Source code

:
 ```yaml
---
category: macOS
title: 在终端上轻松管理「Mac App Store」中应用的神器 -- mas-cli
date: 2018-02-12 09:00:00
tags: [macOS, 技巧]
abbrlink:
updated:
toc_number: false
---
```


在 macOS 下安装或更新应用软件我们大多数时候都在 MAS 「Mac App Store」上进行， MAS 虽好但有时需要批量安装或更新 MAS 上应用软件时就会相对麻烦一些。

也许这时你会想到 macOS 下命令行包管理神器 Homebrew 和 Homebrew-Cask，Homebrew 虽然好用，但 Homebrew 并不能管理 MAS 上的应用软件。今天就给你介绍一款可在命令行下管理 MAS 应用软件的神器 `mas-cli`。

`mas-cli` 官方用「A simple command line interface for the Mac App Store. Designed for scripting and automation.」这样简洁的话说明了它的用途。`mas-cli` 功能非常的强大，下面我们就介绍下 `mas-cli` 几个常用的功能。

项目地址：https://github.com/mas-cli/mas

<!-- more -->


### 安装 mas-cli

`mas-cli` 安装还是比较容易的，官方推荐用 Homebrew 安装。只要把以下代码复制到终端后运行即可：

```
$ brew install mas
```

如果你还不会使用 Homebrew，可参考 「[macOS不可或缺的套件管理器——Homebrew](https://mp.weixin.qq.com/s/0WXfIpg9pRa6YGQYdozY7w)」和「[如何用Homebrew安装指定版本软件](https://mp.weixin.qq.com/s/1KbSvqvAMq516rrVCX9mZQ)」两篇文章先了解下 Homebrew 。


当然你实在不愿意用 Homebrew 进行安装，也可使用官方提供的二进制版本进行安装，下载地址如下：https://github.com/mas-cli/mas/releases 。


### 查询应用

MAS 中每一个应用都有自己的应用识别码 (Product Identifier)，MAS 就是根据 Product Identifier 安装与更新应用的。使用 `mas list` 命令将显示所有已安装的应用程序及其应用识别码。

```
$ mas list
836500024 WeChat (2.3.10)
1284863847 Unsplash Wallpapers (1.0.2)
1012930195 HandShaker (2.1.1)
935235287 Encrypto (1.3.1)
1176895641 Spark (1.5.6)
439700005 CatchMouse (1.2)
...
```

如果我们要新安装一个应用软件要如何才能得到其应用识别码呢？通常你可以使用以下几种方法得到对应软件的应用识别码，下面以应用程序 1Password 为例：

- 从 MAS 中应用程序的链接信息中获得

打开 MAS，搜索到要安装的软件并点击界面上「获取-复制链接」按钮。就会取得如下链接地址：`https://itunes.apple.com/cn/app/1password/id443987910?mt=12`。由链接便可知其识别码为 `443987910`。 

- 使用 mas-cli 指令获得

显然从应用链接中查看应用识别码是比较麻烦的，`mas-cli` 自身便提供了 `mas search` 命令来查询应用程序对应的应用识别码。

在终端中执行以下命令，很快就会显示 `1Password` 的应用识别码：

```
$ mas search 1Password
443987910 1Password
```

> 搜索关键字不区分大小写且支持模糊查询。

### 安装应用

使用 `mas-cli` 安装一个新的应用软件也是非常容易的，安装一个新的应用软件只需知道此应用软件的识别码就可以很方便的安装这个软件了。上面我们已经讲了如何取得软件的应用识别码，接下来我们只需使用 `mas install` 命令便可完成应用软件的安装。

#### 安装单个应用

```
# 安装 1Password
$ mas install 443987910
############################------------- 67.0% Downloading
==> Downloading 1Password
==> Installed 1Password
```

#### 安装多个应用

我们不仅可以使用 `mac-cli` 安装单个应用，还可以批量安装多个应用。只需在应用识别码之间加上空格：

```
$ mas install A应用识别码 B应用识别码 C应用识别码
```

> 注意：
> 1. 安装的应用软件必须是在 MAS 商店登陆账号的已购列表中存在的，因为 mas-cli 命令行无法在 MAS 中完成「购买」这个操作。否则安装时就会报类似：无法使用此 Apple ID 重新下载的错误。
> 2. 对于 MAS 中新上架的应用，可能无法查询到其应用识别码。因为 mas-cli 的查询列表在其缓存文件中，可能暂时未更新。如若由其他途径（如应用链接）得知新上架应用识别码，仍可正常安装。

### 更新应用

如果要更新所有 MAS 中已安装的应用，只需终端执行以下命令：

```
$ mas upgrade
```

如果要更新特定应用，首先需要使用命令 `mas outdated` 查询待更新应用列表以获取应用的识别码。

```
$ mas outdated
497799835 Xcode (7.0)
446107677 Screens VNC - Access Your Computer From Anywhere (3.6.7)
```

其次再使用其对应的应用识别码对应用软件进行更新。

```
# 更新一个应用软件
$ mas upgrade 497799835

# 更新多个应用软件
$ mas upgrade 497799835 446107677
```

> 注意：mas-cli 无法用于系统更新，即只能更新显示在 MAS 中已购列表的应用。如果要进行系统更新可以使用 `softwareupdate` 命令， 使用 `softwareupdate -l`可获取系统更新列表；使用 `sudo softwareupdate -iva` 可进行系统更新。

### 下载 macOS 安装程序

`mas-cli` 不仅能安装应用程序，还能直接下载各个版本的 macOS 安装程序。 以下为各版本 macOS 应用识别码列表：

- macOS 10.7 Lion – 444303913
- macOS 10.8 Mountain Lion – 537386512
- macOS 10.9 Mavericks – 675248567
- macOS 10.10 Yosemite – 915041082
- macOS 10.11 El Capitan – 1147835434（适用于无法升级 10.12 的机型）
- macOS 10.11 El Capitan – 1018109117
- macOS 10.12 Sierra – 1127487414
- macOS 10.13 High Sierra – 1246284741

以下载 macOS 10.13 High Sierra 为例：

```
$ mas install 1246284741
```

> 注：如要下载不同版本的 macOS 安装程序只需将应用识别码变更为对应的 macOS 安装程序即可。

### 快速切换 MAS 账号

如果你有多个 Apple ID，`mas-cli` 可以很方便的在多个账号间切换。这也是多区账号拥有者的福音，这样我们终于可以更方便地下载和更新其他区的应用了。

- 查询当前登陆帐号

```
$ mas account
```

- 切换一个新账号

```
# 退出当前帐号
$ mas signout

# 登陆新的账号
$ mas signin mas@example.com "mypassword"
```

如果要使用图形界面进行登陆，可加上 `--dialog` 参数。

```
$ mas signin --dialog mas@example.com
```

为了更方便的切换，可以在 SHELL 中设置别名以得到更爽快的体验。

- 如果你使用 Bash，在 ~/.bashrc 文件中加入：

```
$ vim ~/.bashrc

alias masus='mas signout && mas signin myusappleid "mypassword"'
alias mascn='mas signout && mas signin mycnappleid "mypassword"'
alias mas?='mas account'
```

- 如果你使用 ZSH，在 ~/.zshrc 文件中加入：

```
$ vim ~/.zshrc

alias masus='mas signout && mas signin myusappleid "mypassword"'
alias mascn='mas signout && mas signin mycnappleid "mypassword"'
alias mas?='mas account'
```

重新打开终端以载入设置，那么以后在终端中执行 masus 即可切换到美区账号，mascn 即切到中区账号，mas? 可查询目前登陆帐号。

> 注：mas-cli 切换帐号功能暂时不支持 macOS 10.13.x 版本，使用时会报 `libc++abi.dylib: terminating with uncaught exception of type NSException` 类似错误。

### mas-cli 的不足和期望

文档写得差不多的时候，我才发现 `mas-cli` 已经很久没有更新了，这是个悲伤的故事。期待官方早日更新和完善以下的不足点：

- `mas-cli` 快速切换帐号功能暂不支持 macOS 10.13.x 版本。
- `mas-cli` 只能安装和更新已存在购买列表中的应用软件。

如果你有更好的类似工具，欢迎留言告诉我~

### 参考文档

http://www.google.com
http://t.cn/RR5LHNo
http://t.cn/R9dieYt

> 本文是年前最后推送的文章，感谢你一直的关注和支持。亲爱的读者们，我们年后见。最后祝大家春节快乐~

• _Problem description_
The reply should consist of the records, reproduced exactly.

• _Solution to the exercise_
Source code

:
 ```yaml
---
category: macOS
title: 在终端上轻松管理「Mac App Store」中应用的神器 -- mas-cli
date: 2018-02-12 09:00:00
tags: [macOS, 技巧]
abbrlink:
updated:
toc_number: false
---
```


在 macOS 下安装或更新应用软件我们大多数时候都在 MAS 「Mac App Store」上进行， MAS 虽好但有时需要批量安装或更新 MAS 上应用软件时就会相对麻烦一些。

也许这时你会想到 macOS 下命令行包管理神器 Homebrew 和 Homebrew-Cask，Homebrew 虽然好用，但 Homebrew 并不能管理 MAS 上的应用软件。今天就给你介绍一款可在命令行下管理 MAS 应用软件的神器 `mas-cli`。

`mas-cli` 官方用「A simple command line interface for the Mac App Store. Designed for scripting and automation.」这样简洁的话说明了它的用途。`mas-cli` 功能非常的强大，下面我们就介绍下 `mas-cli` 几个常用的功能。

项目地址：https://github.com/mas-cli/mas

<!-- more -->


### 安装 mas-cli

`mas-cli` 安装还是比较容易的，官方推荐用 Homebrew 安装。只要把以下代码复制到终端后运行即可：

```
$ brew install mas
```

如果你还不会使用 Homebrew，可参考 「[macOS不可或缺的套件管理器——Homebrew](https://mp.weixin.qq.com/s/0WXfIpg9pRa6YGQYdozY7w)」和「[如何用Homebrew安装指定版本软件](https://mp.weixin.qq.com/s/1KbSvqvAMq516rrVCX9mZQ)」两篇文章先了解下 Homebrew 。


当然你实在不愿意用 Homebrew 进行安装，也可使用官方提供的二进制版本进行安装，下载地址如下：https://github.com/mas-cli/mas/releases 。


### 查询应用

MAS 中每一个应用都有自己的应用识别码 (Product Identifier)，MAS 就是根据 Product Identifier 安装与更新应用的。使用 `mas list` 命令将显示所有已安装的应用程序及其应用识别码。

```
$ mas list
836500024 WeChat (2.3.10)
1284863847 Unsplash Wallpapers (1.0.2)
1012930195 HandShaker (2.1.1)
935235287 Encrypto (1.3.1)
1176895641 Spark (1.5.6)
439700005 CatchMouse (1.2)
...
```

如果我们要新安装一个应用软件要如何才能得到其应用识别码呢？通常你可以使用以下几种方法得到对应软件的应用识别码，下面以应用程序 1Password 为例：

- 从 MAS 中应用程序的链接信息中获得

打开 MAS，搜索到要安装的软件并点击界面上「获取-复制链接」按钮。就会取得如下链接地址：`https://itunes.apple.com/cn/app/1password/id443987910?mt=12`。由链接便可知其识别码为 `443987910`。 

- 使用 mas-cli 指令获得

显然从应用链接中查看应用识别码是比较麻烦的，`mas-cli` 自身便提供了 `mas search` 命令来查询应用程序对应的应用识别码。

在终端中执行以下命令，很快就会显示 `1Password` 的应用识别码：

```
$ mas search 1Password
443987910 1Password
```

> 搜索关键字不区分大小写且支持模糊查询。

### 安装应用

使用 `mas-cli` 安装一个新的应用软件也是非常容易的，安装一个新的应用软件只需知道此应用软件的识别码就可以很方便的安装这个软件了。上面我们已经讲了如何取得软件的应用识别码，接下来我们只需使用 `mas install` 命令便可完成应用软件的安装。

#### 安装单个应用

```
# 安装 1Password
$ mas install 443987910
############################------------- 67.0% Downloading
==> Downloading 1Password
==> Installed 1Password
```

#### 安装多个应用

我们不仅可以使用 `mac-cli` 安装单个应用，还可以批量安装多个应用。只需在应用识别码之间加上空格：

```
$ mas install A应用识别码 B应用识别码 C应用识别码
```

> 注意：
> 1. 安装的应用软件必须是在 MAS 商店登陆账号的已购列表中存在的，因为 mas-cli 命令行无法在 MAS 中完成「购买」这个操作。否则安装时就会报类似：无法使用此 Apple ID 重新下载的错误。
> 2. 对于 MAS 中新上架的应用，可能无法查询到其应用识别码。因为 mas-cli 的查询列表在其缓存文件中，可能暂时未更新。如若由其他途径（如应用链接）得知新上架应用识别码，仍可正常安装。

### 更新应用

如果要更新所有 MAS 中已安装的应用，只需终端执行以下命令：

```
$ mas upgrade
```

如果要更新特定应用，首先需要使用命令 `mas outdated` 查询待更新应用列表以获取应用的识别码。

```
$ mas outdated
497799835 Xcode (7.0)
446107677 Screens VNC - Access Your Computer From Anywhere (3.6.7)
```

其次再使用其对应的应用识别码对应用软件进行更新。

```
# 更新一个应用软件
$ mas upgrade 497799835

# 更新多个应用软件
$ mas upgrade 497799835 446107677
```

> 注意：mas-cli 无法用于系统更新，即只能更新显示在 MAS 中已购列表的应用。如果要进行系统更新可以使用 `softwareupdate` 命令， 使用 `softwareupdate -l`可获取系统更新列表；使用 `sudo softwareupdate -iva` 可进行系统更新。

### 下载 macOS 安装程序

`mas-cli` 不仅能安装应用程序，还能直接下载各个版本的 macOS 安装程序。 以下为各版本 macOS 应用识别码列表：

- macOS 10.7 Lion – 444303913
- macOS 10.8 Mountain Lion – 537386512
- macOS 10.9 Mavericks – 675248567
- macOS 10.10 Yosemite – 915041082
- macOS 10.11 El Capitan – 1147835434（适用于无法升级 10.12 的机型）
- macOS 10.11 El Capitan – 1018109117
- macOS 10.12 Sierra – 1127487414
- macOS 10.13 High Sierra – 1246284741

以下载 macOS 10.13 High Sierra 为例：

```
$ mas install 1246284741
```

> 注：如要下载不同版本的 macOS 安装程序只需将应用识别码变更为对应的 macOS 安装程序即可。

### 快速切换 MAS 账号

如果你有多个 Apple ID，`mas-cli` 可以很方便的在多个账号间切换。这也是多区账号拥有者的福音，这样我们终于可以更方便地下载和更新其他区的应用了。

- 查询当前登陆帐号

```
$ mas account
```

- 切换一个新账号

```
# 退出当前帐号
$ mas signout

# 登陆新的账号
$ mas signin mas@example.com "mypassword"
```

如果要使用图形界面进行登陆，可加上 `--dialog` 参数。

```
$ mas signin --dialog mas@example.com
```

为了更方便的切换，可以在 SHELL 中设置别名以得到更爽快的体验。

- 如果你使用 Bash，在 ~/.bashrc 文件中加入：

```
$ vim ~/.bashrc

alias masus='mas signout && mas signin myusappleid "mypassword"'
alias mascn='mas signout && mas signin mycnappleid "mypassword"'
alias mas?='mas account'
```

- 如果你使用 ZSH，在 ~/.zshrc 文件中加入：

```
$ vim ~/.zshrc

alias masus='mas signout && mas signin myusappleid "mypassword"'
alias mascn='mas signout && mas signin mycnappleid "mypassword"'
alias mas?='mas account'
```

重新打开终端以载入设置，那么以后在终端中执行 masus 即可切换到美区账号，mascn 即切到中区账号，mas? 可查询目前登陆帐号。

> 注：mas-cli 切换帐号功能暂时不支持 macOS 10.13.x 版本，使用时会报 `libc++abi.dylib: terminating with uncaught exception of type NSException` 类似错误。

### mas-cli 的不足和期望

文档写得差不多的时候，我才发现 `mas-cli` 已经很久没有更新了，这是个悲伤的故事。期待官方早日更新和完善以下的不足点：

- `mas-cli` 快速切换帐号功能暂不支持 macOS 10.13.x 版本。
- `mas-cli` 只能安装和更新已存在购买列表中的应用软件。

如果你有更好的类似工具，欢迎留言告诉我~

### 参考文档

http://www.google.com
http://t.cn/RR5LHNo
http://t.cn/R9dieYt

> 本文是年前最后推送的文章，感谢你一直的关注和支持。亲爱的读者们，我们年后见。最后祝大家春节快乐~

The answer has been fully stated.